Description of the task:
Repeat the listing that follows without a single change.

****************************************

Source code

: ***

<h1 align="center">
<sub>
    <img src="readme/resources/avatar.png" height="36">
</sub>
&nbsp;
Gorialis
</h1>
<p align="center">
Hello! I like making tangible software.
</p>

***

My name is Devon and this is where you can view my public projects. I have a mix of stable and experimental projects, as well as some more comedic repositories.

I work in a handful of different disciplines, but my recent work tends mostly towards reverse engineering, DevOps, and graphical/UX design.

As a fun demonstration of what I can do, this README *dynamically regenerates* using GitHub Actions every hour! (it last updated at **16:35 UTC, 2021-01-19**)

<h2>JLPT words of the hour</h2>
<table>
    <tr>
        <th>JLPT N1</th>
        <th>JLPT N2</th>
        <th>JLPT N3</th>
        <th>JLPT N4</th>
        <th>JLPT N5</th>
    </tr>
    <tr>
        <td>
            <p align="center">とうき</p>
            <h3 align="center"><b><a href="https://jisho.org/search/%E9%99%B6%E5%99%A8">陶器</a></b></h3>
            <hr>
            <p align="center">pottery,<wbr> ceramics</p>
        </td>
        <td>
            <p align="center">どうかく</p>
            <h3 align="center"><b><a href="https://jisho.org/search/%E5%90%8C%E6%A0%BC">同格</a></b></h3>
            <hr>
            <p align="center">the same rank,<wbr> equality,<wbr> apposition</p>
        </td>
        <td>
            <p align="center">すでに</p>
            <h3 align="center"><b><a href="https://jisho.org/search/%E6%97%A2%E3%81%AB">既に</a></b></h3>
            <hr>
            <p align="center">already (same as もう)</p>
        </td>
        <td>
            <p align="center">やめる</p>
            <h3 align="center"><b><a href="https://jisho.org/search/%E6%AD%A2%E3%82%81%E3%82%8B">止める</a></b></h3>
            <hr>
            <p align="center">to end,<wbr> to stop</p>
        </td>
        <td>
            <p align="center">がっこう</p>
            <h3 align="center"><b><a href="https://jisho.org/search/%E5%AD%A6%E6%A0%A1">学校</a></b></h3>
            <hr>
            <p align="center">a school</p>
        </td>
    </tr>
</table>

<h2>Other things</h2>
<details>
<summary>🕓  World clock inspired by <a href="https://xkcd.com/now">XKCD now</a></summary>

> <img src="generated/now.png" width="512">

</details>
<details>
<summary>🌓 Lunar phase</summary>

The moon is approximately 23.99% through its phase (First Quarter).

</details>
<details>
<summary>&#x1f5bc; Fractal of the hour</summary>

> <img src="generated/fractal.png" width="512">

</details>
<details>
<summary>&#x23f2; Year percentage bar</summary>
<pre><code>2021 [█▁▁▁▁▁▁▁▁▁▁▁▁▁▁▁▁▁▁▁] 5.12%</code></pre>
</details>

****************************************

Answer to this exercise:
Source code

: ***

<h1 align="center">
<sub>
    <img src="readme/resources/avatar.png" height="36">
</sub>
&nbsp;
Gorialis
</h1>
<p align="center">
Hello! I like making tangible software.
</p>

***

My name is Devon and this is where you can view my public projects. I have a mix of stable and experimental projects, as well as some more comedic repositories.

I work in a handful of different disciplines, but my recent work tends mostly towards reverse engineering, DevOps, and graphical/UX design.

As a fun demonstration of what I can do, this README *dynamically regenerates* using GitHub Actions every hour! (it last updated at **16:35 UTC, 2021-01-19**)

<h2>JLPT words of the hour</h2>
<table>
    <tr>
        <th>JLPT N1</th>
        <th>JLPT N2</th>
        <th>JLPT N3</th>
        <th>JLPT N4</th>
        <th>JLPT N5</th>
    </tr>
    <tr>
        <td>
            <p align="center">とうき</p>
            <h3 align="center"><b><a href="https://jisho.org/search/%E9%99%B6%E5%99%A8">陶器</a></b></h3>
            <hr>
            <p align="center">pottery,<wbr> ceramics</p>
        </td>
        <td>
            <p align="center">どうかく</p>
            <h3 align="center"><b><a href="https://jisho.org/search/%E5%90%8C%E6%A0%BC">同格</a></b></h3>
            <hr>
            <p align="center">the same rank,<wbr> equality,<wbr> apposition</p>
        </td>
        <td>
            <p align="center">すでに</p>
            <h3 align="center"><b><a href="https://jisho.org/search/%E6%97%A2%E3%81%AB">既に</a></b></h3>
            <hr>
            <p align="center">already (same as もう)</p>
        </td>
        <td>
            <p align="center">やめる</p>
            <h3 align="center"><b><a href="https://jisho.org/search/%E6%AD%A2%E3%82%81%E3%82%8B">止める</a></b></h3>
            <hr>
            <p align="center">to end,<wbr> to stop</p>
        </td>
        <td>
            <p align="center">がっこう</p>
            <h3 align="center"><b><a href="https://jisho.org/search/%E5%AD%A6%E6%A0%A1">学校</a></b></h3>
            <hr>
            <p align="center">a school</p>
        </td>
    </tr>
</table>

<h2>Other things</h2>
<details>
<summary>🕓  World clock inspired by <a href="https://xkcd.com/now">XKCD now</a></summary>

> <img src="generated/now.png" width="512">

</details>
<details>
<summary>🌓 Lunar phase</summary>

The moon is approximately 23.99% through its phase (First Quarter).

</details>
<details>
<summary>&#x1f5bc; Fractal of the hour</summary>

> <img src="generated/fractal.png" width="512">

</details>
<details>
<summary>&#x23f2; Year percentage bar</summary>
<pre><code>2021 [█▁▁▁▁▁▁▁▁▁▁▁▁▁▁▁▁▁▁▁] 5.12%</code></pre>
</details>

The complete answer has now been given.